O mar não é caixote do lixo
11 toneladas de lixo entre 2007 e 2016
Esta bióloga marinha explica que “desde 2013 que todo o lixo recolhido, que se encontra em condições de ser reciclado, é encaminhado para o efeito”. E acrescenta: “Nesta parte, temos um grande apoio por parte da Câmara Municipal da Horta. O lixo é classificado e pesado para, posteriormente, se poder perceber tendências nas quantidades e tipologia de lixo dentro do Porto da Horta.
Temos registo dos pesos recolhidos desde 2007 e posso dizer que entre 2007 e 2016 foram recolhidas cerca de 11 toneladas de lixo”.
A propósito desta quantidade, Carla Dâmaso lamenta que “continue a haver mais lixo do que aquele que seria desejável”, mas frisa que “a Marina da Horta é uma das mais movimentadas do Mundo e, que, para além disso, também há muito lixo que o mar traz e que não tem origem directa em terra”.
Questionada sobre o estado do fundo do mar, esta investigadora salienta que “existem dois estudos realizados pelo IMAR: um no Canal Faial-Pico e outro no Monte Submarino Condor.
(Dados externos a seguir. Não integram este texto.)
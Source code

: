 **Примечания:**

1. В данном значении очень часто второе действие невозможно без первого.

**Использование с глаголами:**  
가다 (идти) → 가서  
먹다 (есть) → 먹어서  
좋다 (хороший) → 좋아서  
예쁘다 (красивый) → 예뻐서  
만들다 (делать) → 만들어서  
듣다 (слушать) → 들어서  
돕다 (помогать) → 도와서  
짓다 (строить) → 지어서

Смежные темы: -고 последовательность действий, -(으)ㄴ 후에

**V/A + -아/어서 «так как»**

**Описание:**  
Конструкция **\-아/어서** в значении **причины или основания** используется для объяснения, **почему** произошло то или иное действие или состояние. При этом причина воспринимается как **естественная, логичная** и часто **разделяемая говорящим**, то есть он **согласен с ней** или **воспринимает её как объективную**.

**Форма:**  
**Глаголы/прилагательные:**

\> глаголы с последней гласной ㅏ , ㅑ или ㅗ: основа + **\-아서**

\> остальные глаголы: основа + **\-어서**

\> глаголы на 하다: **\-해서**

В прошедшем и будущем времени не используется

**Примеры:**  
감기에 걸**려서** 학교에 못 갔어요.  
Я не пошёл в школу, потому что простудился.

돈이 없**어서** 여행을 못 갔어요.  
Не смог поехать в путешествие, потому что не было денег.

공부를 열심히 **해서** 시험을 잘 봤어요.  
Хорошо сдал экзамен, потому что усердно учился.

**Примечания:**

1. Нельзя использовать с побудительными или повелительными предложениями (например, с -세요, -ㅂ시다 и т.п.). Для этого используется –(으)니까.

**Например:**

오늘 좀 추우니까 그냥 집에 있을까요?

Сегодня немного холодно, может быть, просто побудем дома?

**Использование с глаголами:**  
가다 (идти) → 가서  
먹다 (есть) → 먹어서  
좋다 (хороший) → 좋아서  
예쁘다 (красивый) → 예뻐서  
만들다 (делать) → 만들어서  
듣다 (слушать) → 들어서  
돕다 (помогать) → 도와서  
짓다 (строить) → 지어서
Nestes dois sítios, o lixo predominante é composto por aparelhos de pesca. As quantidades são relativamente baixas em comparação com outros locais do Mundo”. E revela que “estão em curso outros estudos, no âmbito dos projectos AZORLIT e LIXAZ que têm como objectivo determinar, também, o impacto do lixo marinho nos animais, e os primeiros resultados não são muito animadores”.
A Campanha Limpa (A) Fundo termina sempre com um lanche, um momento destinado a retemperar as forças depois da energia despendida na caça ao lixo, separação e pesagem do mesmo mas, sem dúvida, que constitui igualmente uma excelente oportunidade para vincar a urgência de todos sermos mais conscienciosos na forma como tratamos o mar.
O OMA e a APEDA convidam a população a colaborar nesta iniciativa, tornando o Mar mais limpo.